TASK STATEMENT:
Track down each line below containing the string "parsed" and copy it.

*** DATASET Section Begins ***

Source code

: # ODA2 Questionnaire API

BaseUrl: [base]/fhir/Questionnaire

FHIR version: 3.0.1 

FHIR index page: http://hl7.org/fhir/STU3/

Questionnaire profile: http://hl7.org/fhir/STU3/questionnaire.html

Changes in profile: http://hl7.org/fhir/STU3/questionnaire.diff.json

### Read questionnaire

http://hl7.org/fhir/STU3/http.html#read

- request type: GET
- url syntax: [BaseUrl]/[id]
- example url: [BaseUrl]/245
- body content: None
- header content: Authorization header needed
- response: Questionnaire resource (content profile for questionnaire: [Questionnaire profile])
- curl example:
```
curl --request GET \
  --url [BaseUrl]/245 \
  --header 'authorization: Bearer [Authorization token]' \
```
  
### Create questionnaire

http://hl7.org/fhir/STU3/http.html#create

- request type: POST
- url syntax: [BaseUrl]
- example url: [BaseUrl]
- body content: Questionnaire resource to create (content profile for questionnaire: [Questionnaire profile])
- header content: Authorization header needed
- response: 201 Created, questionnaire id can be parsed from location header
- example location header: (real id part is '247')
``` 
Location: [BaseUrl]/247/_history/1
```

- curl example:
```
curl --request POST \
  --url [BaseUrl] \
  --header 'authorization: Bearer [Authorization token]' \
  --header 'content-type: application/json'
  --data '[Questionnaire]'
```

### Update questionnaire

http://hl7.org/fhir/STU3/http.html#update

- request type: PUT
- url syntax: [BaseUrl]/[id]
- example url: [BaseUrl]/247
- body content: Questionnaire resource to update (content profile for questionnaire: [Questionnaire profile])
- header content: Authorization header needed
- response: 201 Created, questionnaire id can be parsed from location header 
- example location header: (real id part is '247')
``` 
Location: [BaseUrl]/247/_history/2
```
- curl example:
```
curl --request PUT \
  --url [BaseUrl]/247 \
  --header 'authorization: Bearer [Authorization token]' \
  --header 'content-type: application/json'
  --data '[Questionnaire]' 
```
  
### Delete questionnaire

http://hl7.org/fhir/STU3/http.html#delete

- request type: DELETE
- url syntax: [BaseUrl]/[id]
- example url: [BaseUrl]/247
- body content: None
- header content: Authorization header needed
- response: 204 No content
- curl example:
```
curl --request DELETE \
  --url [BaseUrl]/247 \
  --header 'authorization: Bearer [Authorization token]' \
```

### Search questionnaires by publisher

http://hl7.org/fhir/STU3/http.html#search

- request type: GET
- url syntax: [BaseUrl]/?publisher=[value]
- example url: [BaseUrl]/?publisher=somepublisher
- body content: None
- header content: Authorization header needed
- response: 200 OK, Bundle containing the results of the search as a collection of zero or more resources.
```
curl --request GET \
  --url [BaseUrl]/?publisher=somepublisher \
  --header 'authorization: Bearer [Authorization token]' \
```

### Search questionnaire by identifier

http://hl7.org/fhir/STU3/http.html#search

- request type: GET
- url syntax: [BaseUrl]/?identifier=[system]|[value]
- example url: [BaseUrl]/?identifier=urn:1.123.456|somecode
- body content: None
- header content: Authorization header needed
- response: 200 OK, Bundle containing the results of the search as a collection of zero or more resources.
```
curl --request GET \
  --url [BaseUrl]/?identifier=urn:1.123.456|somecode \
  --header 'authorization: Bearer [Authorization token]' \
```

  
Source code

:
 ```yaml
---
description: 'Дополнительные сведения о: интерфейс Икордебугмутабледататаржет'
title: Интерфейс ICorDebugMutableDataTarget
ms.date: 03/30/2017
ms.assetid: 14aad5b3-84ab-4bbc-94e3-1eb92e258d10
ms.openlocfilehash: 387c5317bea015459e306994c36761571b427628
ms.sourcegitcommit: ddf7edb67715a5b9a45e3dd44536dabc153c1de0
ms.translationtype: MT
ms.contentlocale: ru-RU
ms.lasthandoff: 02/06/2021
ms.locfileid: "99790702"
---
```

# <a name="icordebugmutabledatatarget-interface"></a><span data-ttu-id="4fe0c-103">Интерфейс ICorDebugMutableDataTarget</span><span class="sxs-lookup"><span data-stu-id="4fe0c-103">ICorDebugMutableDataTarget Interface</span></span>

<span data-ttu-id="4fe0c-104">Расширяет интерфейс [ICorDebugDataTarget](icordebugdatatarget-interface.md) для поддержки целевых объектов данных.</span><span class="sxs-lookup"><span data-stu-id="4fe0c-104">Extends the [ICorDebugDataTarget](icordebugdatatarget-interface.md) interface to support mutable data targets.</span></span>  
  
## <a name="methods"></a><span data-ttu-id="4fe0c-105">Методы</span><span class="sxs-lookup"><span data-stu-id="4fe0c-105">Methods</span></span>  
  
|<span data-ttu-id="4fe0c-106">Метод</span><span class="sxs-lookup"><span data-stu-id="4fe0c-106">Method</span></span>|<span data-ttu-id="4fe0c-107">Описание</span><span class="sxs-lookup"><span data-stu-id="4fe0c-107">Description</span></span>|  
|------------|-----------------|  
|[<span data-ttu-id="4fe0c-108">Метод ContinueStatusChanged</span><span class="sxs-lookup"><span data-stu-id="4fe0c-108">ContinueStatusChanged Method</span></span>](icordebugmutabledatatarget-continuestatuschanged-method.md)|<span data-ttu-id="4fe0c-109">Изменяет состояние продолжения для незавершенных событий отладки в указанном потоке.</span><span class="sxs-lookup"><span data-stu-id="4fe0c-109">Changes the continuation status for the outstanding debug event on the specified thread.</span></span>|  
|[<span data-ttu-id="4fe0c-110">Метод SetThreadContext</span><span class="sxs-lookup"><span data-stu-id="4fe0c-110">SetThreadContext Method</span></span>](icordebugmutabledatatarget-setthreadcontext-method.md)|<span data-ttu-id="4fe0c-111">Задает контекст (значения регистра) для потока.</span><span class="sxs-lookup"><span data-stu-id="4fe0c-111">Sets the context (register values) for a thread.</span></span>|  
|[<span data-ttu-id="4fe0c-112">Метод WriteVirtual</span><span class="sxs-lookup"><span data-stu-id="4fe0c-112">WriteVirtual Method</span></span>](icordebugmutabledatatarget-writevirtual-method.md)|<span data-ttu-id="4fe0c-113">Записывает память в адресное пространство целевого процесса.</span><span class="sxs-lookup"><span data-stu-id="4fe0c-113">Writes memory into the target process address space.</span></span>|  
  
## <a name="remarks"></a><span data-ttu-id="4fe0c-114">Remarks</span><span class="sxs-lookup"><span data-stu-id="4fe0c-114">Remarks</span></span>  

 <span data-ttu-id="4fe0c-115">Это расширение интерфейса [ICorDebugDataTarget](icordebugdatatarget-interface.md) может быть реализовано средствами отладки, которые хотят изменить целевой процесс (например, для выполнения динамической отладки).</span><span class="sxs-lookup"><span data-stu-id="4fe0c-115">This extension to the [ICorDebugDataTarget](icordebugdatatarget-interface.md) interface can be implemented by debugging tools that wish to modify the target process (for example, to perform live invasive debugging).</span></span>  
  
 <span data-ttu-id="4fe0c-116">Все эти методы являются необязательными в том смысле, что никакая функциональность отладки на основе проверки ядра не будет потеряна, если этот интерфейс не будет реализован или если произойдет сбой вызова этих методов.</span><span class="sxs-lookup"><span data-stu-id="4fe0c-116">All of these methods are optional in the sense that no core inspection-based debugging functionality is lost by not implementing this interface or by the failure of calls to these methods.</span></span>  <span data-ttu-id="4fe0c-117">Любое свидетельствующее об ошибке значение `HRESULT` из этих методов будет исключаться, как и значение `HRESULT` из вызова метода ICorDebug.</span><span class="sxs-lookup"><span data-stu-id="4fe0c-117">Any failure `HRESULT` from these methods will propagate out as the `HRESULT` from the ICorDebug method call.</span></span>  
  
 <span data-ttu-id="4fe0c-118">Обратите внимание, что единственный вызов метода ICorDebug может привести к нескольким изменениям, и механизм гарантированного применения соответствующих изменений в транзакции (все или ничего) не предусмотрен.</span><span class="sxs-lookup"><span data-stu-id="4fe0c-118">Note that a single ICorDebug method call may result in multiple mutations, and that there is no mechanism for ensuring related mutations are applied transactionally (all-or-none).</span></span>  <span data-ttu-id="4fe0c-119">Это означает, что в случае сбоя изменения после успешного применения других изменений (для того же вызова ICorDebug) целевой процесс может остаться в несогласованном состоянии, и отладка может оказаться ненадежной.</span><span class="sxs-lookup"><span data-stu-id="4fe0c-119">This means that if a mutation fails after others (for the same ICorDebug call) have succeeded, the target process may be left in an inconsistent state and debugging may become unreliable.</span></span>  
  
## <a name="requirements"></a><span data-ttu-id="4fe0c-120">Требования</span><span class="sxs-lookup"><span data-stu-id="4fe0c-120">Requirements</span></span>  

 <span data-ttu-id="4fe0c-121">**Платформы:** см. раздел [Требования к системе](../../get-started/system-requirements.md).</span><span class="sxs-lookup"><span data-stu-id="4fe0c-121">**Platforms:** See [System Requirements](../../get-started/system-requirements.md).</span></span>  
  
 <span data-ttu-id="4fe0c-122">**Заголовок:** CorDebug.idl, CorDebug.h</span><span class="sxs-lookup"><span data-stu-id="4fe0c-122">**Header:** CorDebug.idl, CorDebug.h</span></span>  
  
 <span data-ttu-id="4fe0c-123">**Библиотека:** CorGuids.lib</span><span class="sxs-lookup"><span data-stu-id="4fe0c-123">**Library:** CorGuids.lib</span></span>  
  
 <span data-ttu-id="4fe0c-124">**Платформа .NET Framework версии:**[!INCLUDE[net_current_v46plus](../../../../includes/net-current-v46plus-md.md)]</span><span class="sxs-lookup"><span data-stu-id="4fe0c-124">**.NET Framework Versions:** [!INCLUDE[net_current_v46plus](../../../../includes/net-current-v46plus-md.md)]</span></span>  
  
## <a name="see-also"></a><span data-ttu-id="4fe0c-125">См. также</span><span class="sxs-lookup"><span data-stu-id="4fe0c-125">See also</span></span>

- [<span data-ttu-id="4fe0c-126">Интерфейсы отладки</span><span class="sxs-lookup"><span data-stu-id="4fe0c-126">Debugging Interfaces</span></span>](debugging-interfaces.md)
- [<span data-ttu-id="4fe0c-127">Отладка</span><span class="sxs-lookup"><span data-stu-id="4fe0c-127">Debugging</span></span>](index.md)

*** DATASET Section Ends ***

ANSWER BOX:
- response: 201 Created, questionnaire id can be parsed from location header
- response: 201 Created, questionnaire id can be parsed from location header 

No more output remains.